Flash Update
I noticed yahoo.com, yahoo.ca and yahoo.com.br had stopped accepting emails today.
I wanted to provide insight into this problem that few others would have, namely, when did the problem first occur?
I looked at my stuck messages in queue. I realized that with sendmail, there is no easy way to answer the question: what is the oldest stuck message for domain XYZ in the queue? So I rigged up something, very crude, but typical for a Unix command line-type of guy.
Namely:
$ grep yahoo */qf*|grep for|cut -d\; -f2|sort|head
The answer? My first stuck message comes from 12:43:46 EST today (July 31st). As of this writing, 3:53 PM, the problem still exists, which already makes it a quite long outage even if it is fixed in the next few minutes. Just minutes later, around 4 PM, I noticed a lot of the messages being delivered, so the problem seems to have finally cleared up.

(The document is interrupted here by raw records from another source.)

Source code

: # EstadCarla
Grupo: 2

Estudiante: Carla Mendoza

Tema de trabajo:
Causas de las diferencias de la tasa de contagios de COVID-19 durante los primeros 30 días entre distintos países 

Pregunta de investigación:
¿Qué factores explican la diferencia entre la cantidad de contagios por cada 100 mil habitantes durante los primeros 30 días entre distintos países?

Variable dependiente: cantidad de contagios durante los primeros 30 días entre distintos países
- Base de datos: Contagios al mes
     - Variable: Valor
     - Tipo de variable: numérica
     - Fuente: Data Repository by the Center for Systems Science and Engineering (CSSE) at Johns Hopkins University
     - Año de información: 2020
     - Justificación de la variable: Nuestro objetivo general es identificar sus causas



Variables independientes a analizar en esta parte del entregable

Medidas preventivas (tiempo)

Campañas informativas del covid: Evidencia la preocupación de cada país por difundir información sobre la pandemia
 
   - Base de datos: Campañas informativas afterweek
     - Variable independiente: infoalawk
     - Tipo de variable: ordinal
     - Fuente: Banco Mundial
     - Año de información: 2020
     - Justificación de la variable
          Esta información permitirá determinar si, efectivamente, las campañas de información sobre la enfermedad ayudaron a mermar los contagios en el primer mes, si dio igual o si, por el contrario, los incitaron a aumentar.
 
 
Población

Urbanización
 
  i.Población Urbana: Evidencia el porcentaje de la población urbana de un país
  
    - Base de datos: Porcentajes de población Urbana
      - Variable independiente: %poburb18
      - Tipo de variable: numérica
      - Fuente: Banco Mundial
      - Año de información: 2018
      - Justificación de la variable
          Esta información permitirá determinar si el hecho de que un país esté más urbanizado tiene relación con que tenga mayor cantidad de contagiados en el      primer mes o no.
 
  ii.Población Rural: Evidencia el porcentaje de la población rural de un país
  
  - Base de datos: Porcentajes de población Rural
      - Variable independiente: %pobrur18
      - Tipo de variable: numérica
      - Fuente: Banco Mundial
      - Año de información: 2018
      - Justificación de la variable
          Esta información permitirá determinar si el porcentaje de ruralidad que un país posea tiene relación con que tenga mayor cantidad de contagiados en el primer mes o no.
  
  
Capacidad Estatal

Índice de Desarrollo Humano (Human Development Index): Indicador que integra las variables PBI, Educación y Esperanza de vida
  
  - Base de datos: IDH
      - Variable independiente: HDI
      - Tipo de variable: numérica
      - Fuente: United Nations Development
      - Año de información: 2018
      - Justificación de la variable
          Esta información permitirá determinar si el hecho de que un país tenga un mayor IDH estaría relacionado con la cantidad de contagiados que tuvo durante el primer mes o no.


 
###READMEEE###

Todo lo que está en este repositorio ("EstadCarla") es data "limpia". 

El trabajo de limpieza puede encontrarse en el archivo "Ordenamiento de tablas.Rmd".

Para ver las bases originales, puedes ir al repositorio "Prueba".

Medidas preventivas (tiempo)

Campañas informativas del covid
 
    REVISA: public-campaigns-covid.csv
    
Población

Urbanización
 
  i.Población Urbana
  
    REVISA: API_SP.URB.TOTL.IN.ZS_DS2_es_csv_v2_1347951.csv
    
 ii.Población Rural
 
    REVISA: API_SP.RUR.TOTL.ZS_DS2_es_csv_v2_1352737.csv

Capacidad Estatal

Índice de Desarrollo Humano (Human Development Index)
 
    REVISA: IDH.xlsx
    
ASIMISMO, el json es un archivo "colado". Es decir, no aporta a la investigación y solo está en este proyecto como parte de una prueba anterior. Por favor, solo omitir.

The expression above works if you are root and the current directory is, e.g., /mqueue, under which you have queue directories q0, q1, …, q9, etc corresponding to an MC statement:
define(`QUEUE_DIR',`/mqueue/q*')dnl |
The grep above might miss a few messages, but if you have lots of them as I do, it doesn’t really matter as it’s purpose is just to convey the general idea of when the problem started. In my case it can be safely assumed that I am continuously sending emails to yahoo.com, so it is not possible to have a window that isn’t covered of more than ten minutes or so during the day.
Conclusion
We helped document a complete three-hour outage of Yahoo mail. Along the way we learned of a deficiency in sendmail’s mailq command – how limited its reporting options are. We compensated for that by rolling our own series of commands to answer the question of what is the oldest mail of this type in our queues.